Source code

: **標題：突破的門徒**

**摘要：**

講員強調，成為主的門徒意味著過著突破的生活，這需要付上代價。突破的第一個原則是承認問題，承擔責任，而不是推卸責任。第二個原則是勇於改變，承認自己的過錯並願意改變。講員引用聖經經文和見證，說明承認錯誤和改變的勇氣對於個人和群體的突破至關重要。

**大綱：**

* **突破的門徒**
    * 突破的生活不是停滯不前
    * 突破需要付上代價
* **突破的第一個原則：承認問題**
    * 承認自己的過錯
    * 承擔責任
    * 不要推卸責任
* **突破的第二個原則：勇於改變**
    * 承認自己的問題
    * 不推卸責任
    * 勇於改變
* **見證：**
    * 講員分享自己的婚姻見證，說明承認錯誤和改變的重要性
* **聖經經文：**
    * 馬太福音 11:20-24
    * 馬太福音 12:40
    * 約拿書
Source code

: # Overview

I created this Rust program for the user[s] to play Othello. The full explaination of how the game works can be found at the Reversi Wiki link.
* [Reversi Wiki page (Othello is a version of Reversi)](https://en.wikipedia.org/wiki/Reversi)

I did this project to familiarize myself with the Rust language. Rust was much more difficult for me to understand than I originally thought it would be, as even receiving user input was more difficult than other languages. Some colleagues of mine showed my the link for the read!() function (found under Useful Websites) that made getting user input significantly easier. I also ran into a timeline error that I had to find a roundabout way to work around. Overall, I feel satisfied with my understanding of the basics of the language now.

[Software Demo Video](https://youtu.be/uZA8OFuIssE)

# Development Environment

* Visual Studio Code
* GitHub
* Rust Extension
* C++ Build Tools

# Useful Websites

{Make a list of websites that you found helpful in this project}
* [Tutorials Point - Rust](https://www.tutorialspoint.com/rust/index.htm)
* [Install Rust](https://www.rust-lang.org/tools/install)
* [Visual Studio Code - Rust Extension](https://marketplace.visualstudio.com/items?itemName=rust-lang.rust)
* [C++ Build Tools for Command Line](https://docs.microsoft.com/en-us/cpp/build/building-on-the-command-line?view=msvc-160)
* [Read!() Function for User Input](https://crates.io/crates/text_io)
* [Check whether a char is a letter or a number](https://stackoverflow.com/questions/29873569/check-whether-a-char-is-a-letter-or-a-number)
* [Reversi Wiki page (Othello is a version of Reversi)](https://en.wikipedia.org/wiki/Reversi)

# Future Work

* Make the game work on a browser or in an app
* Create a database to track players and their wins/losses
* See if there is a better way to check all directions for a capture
===
#### [PROBLEM REQUIREMENTS]
Check each line above for the string "Make" and copy the ones that have it.

#### [TASK ANSWER]
{Make a list of websites that you found helpful in this project}
* Make the game work on a browser or in an app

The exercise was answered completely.